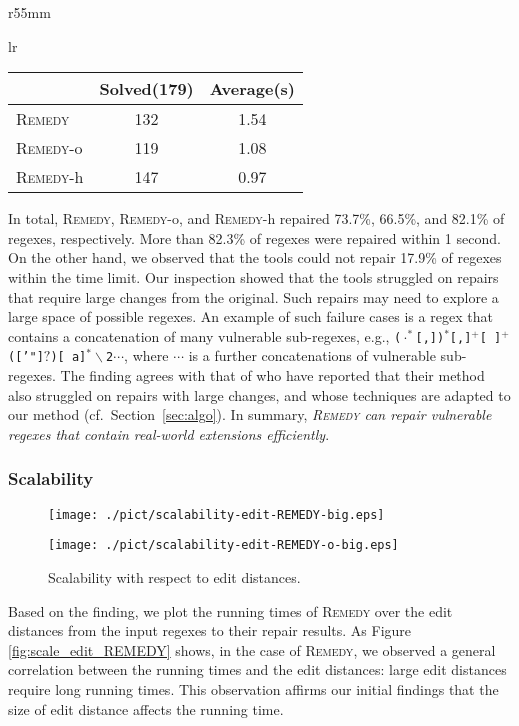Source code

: \documentclass[conference]{IEEEtran}
\newcommand{\tool}{\textsc{Remedy}}
\newcommand{\any}{\cdot}
\newcommand{\tchanged}[2]{#2}
\begin{document}
\begin{wraptable}{r}{55mm}
\setlength\tabcolsep{1pt}
\begin{tabular}{lr}
\begin{tabular}{lcc}
          & {\bf Solved}(179) & {\bf Average}(s) \\ \hline
    \tool{}   & 132 & 1.54 \\
    \tool{}-o & 119 & 1.08 \\ \tool{}-h & 147 & 0.97 \\
\end{tabular}
\end{tabular}
\vspace{-0.3cm}
\end{wraptable}
In total, \tool{}, \tool{}-o, and \tool{}-h repaired 73.7\%, 66.5\%, and 82.1\% of regexes, respectively.
More than 82.3\% of regexes were repaired within 1 second.
On the other hand, we observed that the tools could not repair 17.9\% of regexes within the time limit.  Our inspection showed that the tools struggled on repairs that require large changes from the original.\tchanged{}{ Such repairs may need to explore a large space of possible regexes.
An example of such failure cases is a regex that contains a concatenation of many vulnerable sub-regexes, e.g., \texttt{($\any^*$[,])$^*$[,]$^+$[ ]$^+$(['"]$?$)[ a]$^*\backslash$2$\cdots$}, where $\cdots$ is a further concatenations of vulnerable sub-regexes.}
The finding agrees with that of \cite{10.1145/3360565} who have reported \tchanged{the same issue for their repair method}{that their method also struggled on repairs with large changes,} and whose techniques are adapted to our method (cf.~Section~\ref{sec:algo}).
In summary, {\em \tool{} can repair vulnerable regexes that contain real-world extensions efficiently}.





\subsubsection{Scalability}
\label{sec:scalability}
\begin{figure}[t]
 \begin{minipage}[b]{0.49\linewidth}
  \centering
\texttt{[image: ./pict/scalability-edit-REMEDY-big.eps]}  
  \subcaption{\tool{}}\label{fig:scale_edit_REMEDY}
 \end{minipage}
 \begin{minipage}[b]{0.49\linewidth}
  \centering
\texttt{[image: ./pict/scalability-edit-REMEDY-o-big.eps]} 
  \subcaption{\tool{}-o}\label{fig:scable_edit_REMEDY_o}
 \end{minipage} 
 \caption{Scalability with respect to edit distances.}\label{fig:scale_edit}
\end{figure}
Based on the finding, we plot the running times of \tool{} over the edit distances from the input regexes to their repair results.  
As Figure \ref{fig:scale_edit_REMEDY} shows, in the case of \tool{}, we observed a general correlation between the running times and the edit distances: large edit distances require long running times. This observation affirms our initial findings that the size of edit distance affects the running time.
\end{document}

....

• _What is required_: Which lines above run from the one containing "of regexes, respectively." to the one containing "On the other"? Give them again exactly, both ends included.

• _Exercise output_:
In total, \tool{}, \tool{}-o, and \tool{}-h repaired 73.7\%, 66.5\%, and 82.1\% of regexes, respectively.
More than 82.3\% of regexes were repaired within 1 second.
On the other hand, we observed that the tools could not repair 17.9\% of regexes within the time limit.  Our inspection showed that the tools struggled on repairs that require large changes from the original.\tchanged{}{ Such repairs may need to explore a large space of possible regexes.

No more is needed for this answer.